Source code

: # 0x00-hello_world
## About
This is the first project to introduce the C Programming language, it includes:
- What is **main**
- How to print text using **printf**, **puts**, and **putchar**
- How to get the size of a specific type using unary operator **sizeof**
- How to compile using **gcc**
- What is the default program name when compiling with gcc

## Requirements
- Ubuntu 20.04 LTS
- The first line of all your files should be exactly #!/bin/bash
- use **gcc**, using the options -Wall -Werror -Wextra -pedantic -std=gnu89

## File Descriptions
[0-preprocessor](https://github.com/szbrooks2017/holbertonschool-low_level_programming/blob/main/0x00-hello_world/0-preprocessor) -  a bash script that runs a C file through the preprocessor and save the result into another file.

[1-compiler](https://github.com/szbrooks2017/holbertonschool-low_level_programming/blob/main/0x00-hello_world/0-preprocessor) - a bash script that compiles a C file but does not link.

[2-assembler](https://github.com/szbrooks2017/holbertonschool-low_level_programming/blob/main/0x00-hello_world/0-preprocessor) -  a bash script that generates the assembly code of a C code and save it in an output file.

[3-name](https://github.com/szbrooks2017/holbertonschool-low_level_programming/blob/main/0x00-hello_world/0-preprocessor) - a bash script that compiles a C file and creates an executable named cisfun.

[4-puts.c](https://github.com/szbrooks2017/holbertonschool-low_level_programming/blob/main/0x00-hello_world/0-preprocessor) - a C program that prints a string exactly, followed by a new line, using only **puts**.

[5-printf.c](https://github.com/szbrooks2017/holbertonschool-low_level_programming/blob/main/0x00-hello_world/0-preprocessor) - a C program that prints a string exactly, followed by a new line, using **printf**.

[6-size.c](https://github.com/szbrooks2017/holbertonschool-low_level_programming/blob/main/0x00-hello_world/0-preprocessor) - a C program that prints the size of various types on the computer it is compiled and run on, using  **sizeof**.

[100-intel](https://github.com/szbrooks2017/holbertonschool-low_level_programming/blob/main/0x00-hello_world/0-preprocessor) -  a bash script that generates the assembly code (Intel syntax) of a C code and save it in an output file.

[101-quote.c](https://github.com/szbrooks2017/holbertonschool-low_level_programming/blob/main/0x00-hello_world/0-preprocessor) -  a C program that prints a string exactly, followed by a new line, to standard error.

══════════

ASSIGNMENT: Beginning at the line above that contains "- What is the", return each line exactly through the line that contains "does not link.", and no others.

ANSWER SPACE:
- What is the default program name when compiling with gcc

## Requirements
- Ubuntu 20.04 LTS
- The first line of all your files should be exactly #!/bin/bash
- use **gcc**, using the options -Wall -Werror -Wextra -pedantic -std=gnu89

## File Descriptions
[0-preprocessor](https://github.com/szbrooks2017/holbertonschool-low_level_programming/blob/main/0x00-hello_world/0-preprocessor) -  a bash script that runs a C file through the preprocessor and save the result into another file.

[1-compiler](https://github.com/szbrooks2017/holbertonschool-low_level_programming/blob/main/0x00-hello_world/0-preprocessor) - a bash script that compiles a C file but does not link.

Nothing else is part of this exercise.